- Tenure: 4 July 1943 – 21 June 1949
- Predecessor: Arthur Butler, 4th Marquess of Ormonde
- Successor: Arthur Butler, 6th Marquess of Ormonde
- Born: 18 April 1890
- Died: 21 June 1949 (aged 59)
- Noble family: Butler dynasty
- Spouse: The Hon. Sybil Inna Mildred Fellowes
- Issue: James Anthony Butler, Viscount Thurles (1916–1940); Lady Moyra Rosamond Butler (1920–1959);
- Father: James Arthur Wellington Foley Butler, 4th Marquess of Ormonde
- Mother: Ellen Stager

= George Butler, 5th Marquess of Ormonde =

James George Anson Butler, 5th Marquess of Ormonde (18 April 1890 – 21 June 1949) was the son of James Arthur Wellington Foley Butler, 4th Marquess of Ormonde and American heiress Ellen Stager, daughter of Union General Anson Stager.

==Biography==
=== Early life ===
George Butler was born at 21 Park Lane, Mayfair, the home of his paternal grandmother the Dowager Marchioness of Ormonde. His father Lord Arthur Butler was the younger brother and heir-presumptive of James Butler, 3rd Marquess of Ormonde. At the time of George's birth Lord Ormonde had been married for eighteen years but had not fathered any sons; as a result George's succession to the Ormonde family titles and estates was considered a likely eventuality.

George's mother Lady Arthur Butler was an American heiress, and her fortune allowed his parents to acquired the lease of a London House at 7 Portman Square in 1899, as well as the freehold of a medium-sized Country Manor with 170 acres at Gennings Park in Kent in 1901. As a boy he, along with his parents, were present Kilkenny Castle during the visit of King Edward VII and Queen Alexandra in 1904.

George completed his schooling at Harrow, before enrolling at the Royal Military College, Sandhurst. He joined the 1st Life Guards regiment and saw active service during the First World War, during which he was wounded. He retired from the British Army in 1920, but retained the Rank of Major in the Reserve of Officers.

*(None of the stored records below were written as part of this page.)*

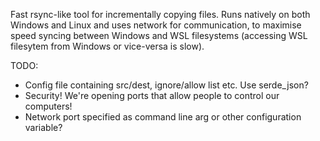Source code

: Fast rsync-like tool for incrementally copying files. Runs natively on both Windows and Linux and uses network for communication, 
to maximise speed syncing between Windows and WSL filesystems (accessing WSL filesytem from Windows or vice-versa is slow).

TODO:

* Config file containing src/dest, ignore/allow list etc. Use serde_json?
* Security! We're opening ports that allow people to control our computers!
* Network port specified as command line arg or other configuration variable?
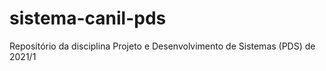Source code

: # sistema-canil-pds
Repositório da disciplina Projeto e Desenvolvimento de Sistemas (PDS) de 2021/1
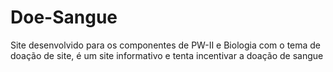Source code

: # Doe-Sangue
Site desenvolvido para os componentes de PW-II e Biologia com o tema de doação de site, é um site informativo e tenta incentivar a doação de sangue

=== Inheritance and Estates ===
Upon the death of his uncle, James Butler, 3rd Marquess of Ormonde, George's father Lord Arthur became the 4th Marquess of Ormonde. As the oldest son and heir to the family titles, George became entitled to use the courtesy title Earl of Ossory, which he was known by until his father's death in 1943. Under the terms of the 3rd Marquess' Will, Lord Ossory inherited a life interest in the family seat of Kilkenny Castle and several other estates traditionally owned by the Marquess of Ormonde. This was made in an attempt to avoid burdening the Estate with death duties for both the 3rd and 4th Marquesses. His father, the 4th Marquess, was supported by the independent wealth of his American wife, Ellen Stager.

The family's English estates were sold in the early 1920's to pay off the death duties payable on the estates following the death of Ossory's Uncle; some £160,000 in taxes, charges and administration fees were payable by the estate, which was valued at approximately £400,000 to £450,000. In addition to the significant costs charged on the estate after the Third Marquess' death, George was also required to make substantial annual outlays from the estate income to his aunt and uncles.

Under the terms of their marriage settlement, The Third Marquess' widow Elizabeth, Dowager Marchioness of Ormonde was entitled to a life annuity of £3,000 from the Ormonde Estates. Under the terms of his will, the Third Marquess of Ormonde had provided for additional annuities of £3,000 to George's father Arthur Butler, 4th Marquess of Ormonde for life, and £275 to Lord Theobald Butler, which would also be payable to Lord Theobald's wife during her lifetime if she outlived her husband.

==== Ireland ====
The bulk of the Irish landed estates of the Butlers of Ormonde had been sold in 1903 under the Wyndham Land Acts. When Lord Ossory inherited the life-tenancy of the Ormonde Settled Estates Trust in 1919, the family's Irish Landholding had been reduced to 95 acres in and around Kilkenny Castle, 491 acres at Dunmore Park, 900 acres at Garryricken, and some 5,630 acres of woodland (mostly used for forestry and shooting) at the family's shooting lodge at Ballyknockane, Tipperary.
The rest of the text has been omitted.